Um triatleta português reuniu uma equipa de gente solidária, desenvolveu um ventilador em tempo recorde, a custo baixo, sem fins lucrativos, mas vai acabar a salvar vidas em Angola e Moçambique porque em Portugal esbarrou em inércia, falta de conhecimento e obstáculos burocráticos.

13 de Março de 2020. O telefone de Pedro Monteiro tocou. Uma amigo médico precisava de ajuda. “Faltam ventiladores e se há pessoa que pode fazer alguma coisa, essa pessoa és tu”. O fabricante de peças de carbono não foi capaz de recusar o desafio. Triatleta apaixonado e homem habituado a produzir componentes para o mundo das bicicletas, passou as horas seguintes a tentar entender o que era um ventilador. A ideia inicial seria desenvolver ventiladores “made in Portugal” e oferecê-los ao Serviço Nacional de Saúde. A verdade é que aquilo que podia ter sido uma bonita história de solidariedade, transformou-se numa batalha contra inércia, burocracia e muitas dúvidas. Já lá vamos. É sempre melhor começar pelo lado bonito das histórias bonitas.

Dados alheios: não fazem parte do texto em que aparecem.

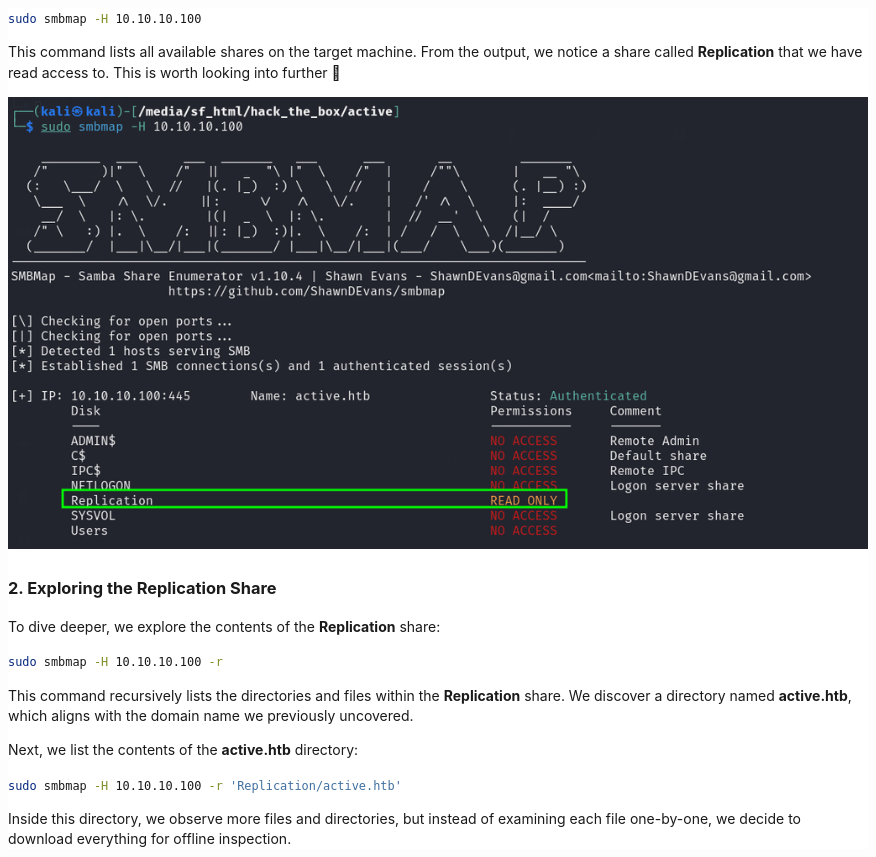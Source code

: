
 ```bash
sudo smbmap -H 10.10.10.100
```

This command lists all available shares on the target machine. From the output, we notice a share called **Replication** that we have read access to. This is worth looking into further :eyes: 

![3](/images/3.png)

### 2. Exploring the Replication Share

To dive deeper, we explore the contents of the **Replication** share:

```bash
sudo smbmap -H 10.10.10.100 -r
```

This command recursively lists the directories and files within the **Replication** share. We discover a directory named **active.htb**, which aligns with the domain name we previously uncovered.

Next, we list the contents of the **active.htb** directory:

```bash
sudo smbmap -H 10.10.10.100 -r 'Replication/active.htb'
```

Inside this directory, we observe more files and directories, but instead of examining each file one-by-one, we decide to download everything for offline inspection.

“O nosso objectivo é salvar vidas”, recorda o empresário de Cascais. O nome do projecto ajuda a resumir os seus ideais. AIR4ALL foi a marca escolhida para dar corpo ao sonho. Juntaram-se investigadores, professores e outros voluntários. Cada um chegou-se à frente com tempo e dinheiro. Em apenas três semanas, surgiu o primeiro protótipo e com ele uma novidade: afinal, era possível produzir um ventilador por cerca de 2 mil euros, quando os preços antes da pandemia rondavam os 10 mil. Uma boa notícia em condições normais, ou talvez não.

Depois de ganhar corpo, o ventilador da AIR4ALL ganhou problemas. “O projecto continua, mas não haverá ventiladores destes nos hospitais em Portugal”, dispara Pedro Monteiro. Silêncio. A verdade é que a partir do momento em que o protótipo ficou pronto, começaram os problemas. “Este projecto esbarrou na inércia do sistema. Faltou vontade e conhecimento para fazer melhor”, critica Pedro Monteiro. O proprietário da Morphis Composites refere-se ao processo de certificação da máquina. “Primeiro, ninguém sabia certificar um ventilador em Portugal. Depois, quase dois meses depois de estarmos em Estado de Emergência, o Infarmed emite um parecer onde abre a porta a uma certificação sumária [para os ventiladores em causa] mas deixa claro que só serão usados caso se esgote a capacidade instalada”, resume o empresário

“Não interessa a muita gente que estes ventiladores estejam no mercado"

Entretanto, terminou o Estado de Emergência. Solução? Avançar para o processo de certificação internacional que demora, segundo o empresário, “cerca de um ano, um ano e meio”. O projecto de solidariedade inicialmente desenhado para o território nacional encontrou vários obstáculos. “Em Portugal sente-se uma série de anti-corpos. Não queremos ser inconvenientes ao nosso país. O nosso objectivo continua a ser salvar vidas e vamos fazê-lo noutros países. Uma vida vale tanto em Portugal com noutro lado qualquer. Se no final tivermos salvado uma vida, seja onde for, já valeu a pena”, explica o triatleta.

Enquanto a AIR4ALL se debatia com estes problemas burocráticos para certificar os ventiladores que tinha desenvolvido a baixo custo e sem interesse comercial, o Governo português encomendava à China 500 ventiladores por 10 milhões de euros. Contas feitas, custariam 20 mil euros cada um, mais coisa menos coisa. “Chegaram, nem instruções em inglês tinham e estão à espera de ser devolvidos porque não funcionam”, anota Pedro Monteiro. O triatleta e a sua equipa não baixaram os braços e viraram-se para África. Estão a preparar os ventiladores para poderem salvar vidas em Angola e Moçambique. Em relação a Portugal, Pedro tem poucas dúvidas. “Não interessa a muita gente que estes ventiladores estejam no mercado”. O triatleta refere-se ao facto do AIR4ALL ter vindo mostrar que é possível fabricar um ventilador a baixo custo, não abrindo espaço para grandes especulações de preço. “Não há razão para estes equipamentos custarem aquilo que custam”, resume. Pedro Monteiro recusa alterar a filosofia solidária do projecto. “Se não tivéssemos colocado um travão, o propósito solidário poderia ter-se transformado num propósito comercial”, explica.